_Saved entries:_

=== Begin Enclosure ===

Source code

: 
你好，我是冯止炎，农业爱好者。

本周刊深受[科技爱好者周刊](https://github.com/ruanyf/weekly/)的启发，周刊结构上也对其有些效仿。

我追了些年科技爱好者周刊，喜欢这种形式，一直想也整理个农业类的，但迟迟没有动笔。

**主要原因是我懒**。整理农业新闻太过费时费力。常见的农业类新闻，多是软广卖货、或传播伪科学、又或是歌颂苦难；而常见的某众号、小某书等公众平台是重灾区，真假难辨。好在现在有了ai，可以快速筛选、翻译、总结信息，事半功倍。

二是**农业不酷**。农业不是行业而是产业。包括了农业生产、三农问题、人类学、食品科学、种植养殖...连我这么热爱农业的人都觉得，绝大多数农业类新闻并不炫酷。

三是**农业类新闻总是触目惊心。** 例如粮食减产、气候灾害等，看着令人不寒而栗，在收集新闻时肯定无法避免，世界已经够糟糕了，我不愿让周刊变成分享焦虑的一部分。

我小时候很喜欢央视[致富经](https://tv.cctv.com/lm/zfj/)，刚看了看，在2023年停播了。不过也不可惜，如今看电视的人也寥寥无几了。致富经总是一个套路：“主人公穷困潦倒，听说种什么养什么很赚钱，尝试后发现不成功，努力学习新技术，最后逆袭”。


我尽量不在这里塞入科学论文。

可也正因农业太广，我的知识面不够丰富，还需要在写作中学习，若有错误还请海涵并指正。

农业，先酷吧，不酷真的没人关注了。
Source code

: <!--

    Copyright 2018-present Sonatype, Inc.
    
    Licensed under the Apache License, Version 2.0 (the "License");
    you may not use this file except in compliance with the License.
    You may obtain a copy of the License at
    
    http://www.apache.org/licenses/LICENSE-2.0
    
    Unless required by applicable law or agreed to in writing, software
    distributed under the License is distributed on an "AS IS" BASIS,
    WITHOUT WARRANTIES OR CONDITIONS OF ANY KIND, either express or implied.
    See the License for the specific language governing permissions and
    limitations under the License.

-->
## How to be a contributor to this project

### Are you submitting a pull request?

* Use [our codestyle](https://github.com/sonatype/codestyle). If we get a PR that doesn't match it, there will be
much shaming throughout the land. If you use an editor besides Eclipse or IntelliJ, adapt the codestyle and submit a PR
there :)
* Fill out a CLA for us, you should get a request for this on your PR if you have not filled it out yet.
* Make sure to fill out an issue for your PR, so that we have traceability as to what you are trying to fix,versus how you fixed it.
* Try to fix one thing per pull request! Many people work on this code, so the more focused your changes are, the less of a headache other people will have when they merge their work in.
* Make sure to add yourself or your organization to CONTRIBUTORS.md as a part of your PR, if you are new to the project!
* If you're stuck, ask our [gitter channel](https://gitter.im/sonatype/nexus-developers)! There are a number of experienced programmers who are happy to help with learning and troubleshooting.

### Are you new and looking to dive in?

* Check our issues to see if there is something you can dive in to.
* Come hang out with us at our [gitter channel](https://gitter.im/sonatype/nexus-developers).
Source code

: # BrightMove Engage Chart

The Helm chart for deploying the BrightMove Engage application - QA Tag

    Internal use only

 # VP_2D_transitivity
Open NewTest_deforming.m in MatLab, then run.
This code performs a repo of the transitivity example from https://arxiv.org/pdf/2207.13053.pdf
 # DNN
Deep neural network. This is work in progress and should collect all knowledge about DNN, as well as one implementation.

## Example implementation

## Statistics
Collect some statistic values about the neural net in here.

=== End Enclosure ===

In the data above, which lines have "should"? Report each of them.

_Solution:_
* Fill out a CLA for us, you should get a request for this on your PR if you have not filled it out yet.
Deep neural network. This is work in progress and should collect all knowledge about DNN, as well as one implementation.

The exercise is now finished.